The prize of £3,000 is funded by Brunel University, Commonwealth Writers and The Africa Centre.
Warsan Shire is a 24 year old Kenyan-born Somali poet and writer, based in London. Born in 1988, she has read her work all over Britain as well as in South Africa, Italy, Germany, Canada, North America and Kenya.
Saturday, April 20, 2013
Has Adichie stolen Achebe's legacy? Okezie J. S. Nwoka seems to believe so. Question for Okezie J.S. Nwoka: When did Achebe patent his legacy? Well, it does appear that his arguments need some more support. Anyway, read:
"I humbly submit that Adichie has stolen the legacy of a literary giant for the sake of her own personal self-advancement. Adichie has hijacked the literary memory of Chinua Achebe. She has done this through the construction of a parasitic Achebe Complex that is made evident through her words and through her work. From the onset, Adichie has claimed to have a special connection with Achebe, yet a critical analysis of her writing tells a different story. She finds significance in the fact that she once lived in the same home that Achebe did. However, what good is that fact when her work continually misses the mark— the mark set by Achebe’s high standards?"
Friday, April 19, 2013
Chika Unigwe has a new short story.
"When Godwin came home with his wife, his sisters hid their faces behind their hands and laughed. They said hello to their new sister-in-law and told her they were happy to meet her but he could see the laughter bubbling underneath like a boil about to burst. Godwin had told them on the phone that she was not beautiful, but he had said nothing about her corpulence or that she smoked like a man and had teeth that looked like fingernails."
Thursday, April 4, 2013
A nice one by my friend, Akin.
"A phone call from Lagos woke me to the rumor of Achebe’s death early in the morning of March 22. The caller, journalist and author Kunle Ajibade, was not sure, and he wanted me to call Nigerian friends to confirm or dismiss the news. I left several voice messages, and the one person who picked my call said something very significant, moments after we had come to terms with the news.

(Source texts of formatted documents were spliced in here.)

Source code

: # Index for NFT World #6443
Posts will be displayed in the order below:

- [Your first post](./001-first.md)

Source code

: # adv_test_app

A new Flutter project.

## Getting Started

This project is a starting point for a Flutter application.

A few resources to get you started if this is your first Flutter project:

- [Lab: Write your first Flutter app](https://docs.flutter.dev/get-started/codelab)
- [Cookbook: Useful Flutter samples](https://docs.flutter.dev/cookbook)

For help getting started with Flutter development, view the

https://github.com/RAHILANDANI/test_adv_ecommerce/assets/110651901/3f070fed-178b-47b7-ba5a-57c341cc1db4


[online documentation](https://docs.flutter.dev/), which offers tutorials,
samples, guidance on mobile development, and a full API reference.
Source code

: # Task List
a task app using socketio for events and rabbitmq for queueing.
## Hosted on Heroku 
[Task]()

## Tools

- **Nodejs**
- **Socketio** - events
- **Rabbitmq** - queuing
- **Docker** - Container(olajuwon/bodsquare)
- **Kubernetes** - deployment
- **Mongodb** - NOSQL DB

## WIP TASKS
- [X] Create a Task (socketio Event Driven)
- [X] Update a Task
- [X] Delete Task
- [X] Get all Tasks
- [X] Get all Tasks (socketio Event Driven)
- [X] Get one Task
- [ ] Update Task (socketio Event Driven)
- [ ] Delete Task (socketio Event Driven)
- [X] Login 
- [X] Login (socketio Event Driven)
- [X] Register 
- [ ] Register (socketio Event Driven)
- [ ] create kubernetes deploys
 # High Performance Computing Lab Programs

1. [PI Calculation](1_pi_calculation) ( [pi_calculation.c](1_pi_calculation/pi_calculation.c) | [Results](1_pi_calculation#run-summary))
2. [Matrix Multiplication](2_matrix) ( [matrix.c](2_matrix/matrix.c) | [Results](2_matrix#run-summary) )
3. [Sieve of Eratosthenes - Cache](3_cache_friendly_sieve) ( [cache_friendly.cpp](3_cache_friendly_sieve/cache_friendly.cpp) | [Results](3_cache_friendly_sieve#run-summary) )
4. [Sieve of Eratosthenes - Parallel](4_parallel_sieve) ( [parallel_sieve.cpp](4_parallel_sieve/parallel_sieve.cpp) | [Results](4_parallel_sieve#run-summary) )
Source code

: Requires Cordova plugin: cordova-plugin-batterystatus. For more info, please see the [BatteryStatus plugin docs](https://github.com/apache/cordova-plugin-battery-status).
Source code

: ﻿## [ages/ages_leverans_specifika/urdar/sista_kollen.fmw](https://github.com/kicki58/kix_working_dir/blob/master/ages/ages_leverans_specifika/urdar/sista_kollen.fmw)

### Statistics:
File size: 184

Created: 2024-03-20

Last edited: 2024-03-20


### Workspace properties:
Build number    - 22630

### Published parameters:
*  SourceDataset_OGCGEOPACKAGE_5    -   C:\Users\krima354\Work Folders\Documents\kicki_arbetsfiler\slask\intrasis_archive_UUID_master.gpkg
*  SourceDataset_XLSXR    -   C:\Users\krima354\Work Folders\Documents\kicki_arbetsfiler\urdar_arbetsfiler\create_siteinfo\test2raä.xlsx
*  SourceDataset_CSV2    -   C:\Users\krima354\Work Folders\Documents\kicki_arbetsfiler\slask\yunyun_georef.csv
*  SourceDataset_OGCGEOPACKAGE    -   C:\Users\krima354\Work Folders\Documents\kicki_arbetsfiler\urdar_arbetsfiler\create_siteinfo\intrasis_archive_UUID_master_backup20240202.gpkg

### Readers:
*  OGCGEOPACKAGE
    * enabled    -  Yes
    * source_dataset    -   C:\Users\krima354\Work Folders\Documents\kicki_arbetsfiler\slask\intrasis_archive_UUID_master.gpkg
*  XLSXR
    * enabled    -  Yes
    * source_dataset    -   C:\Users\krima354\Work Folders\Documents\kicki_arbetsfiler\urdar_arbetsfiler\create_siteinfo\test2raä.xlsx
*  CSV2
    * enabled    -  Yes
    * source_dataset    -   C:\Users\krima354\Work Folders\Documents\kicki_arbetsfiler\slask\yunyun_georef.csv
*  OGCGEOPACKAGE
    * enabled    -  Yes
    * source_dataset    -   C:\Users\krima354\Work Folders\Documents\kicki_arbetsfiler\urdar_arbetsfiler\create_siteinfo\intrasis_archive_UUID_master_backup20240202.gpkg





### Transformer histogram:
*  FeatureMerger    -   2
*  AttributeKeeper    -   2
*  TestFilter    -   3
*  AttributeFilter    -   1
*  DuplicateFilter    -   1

Chika Okeke-Agulu, an artist and art historian said, after listening to my view of the writer’s personal account of the war, that Biafra, not literature, was the defining ideal for Achebe. That is a point of supreme importance. With it as a point of reference, it would not be difficult to understand why a writer of Achebe’s status continued to use the expression, “my people the Igbo,” and why he would describe Awolowo as a politician fighting for “his Yoruba people.” It stands to reason."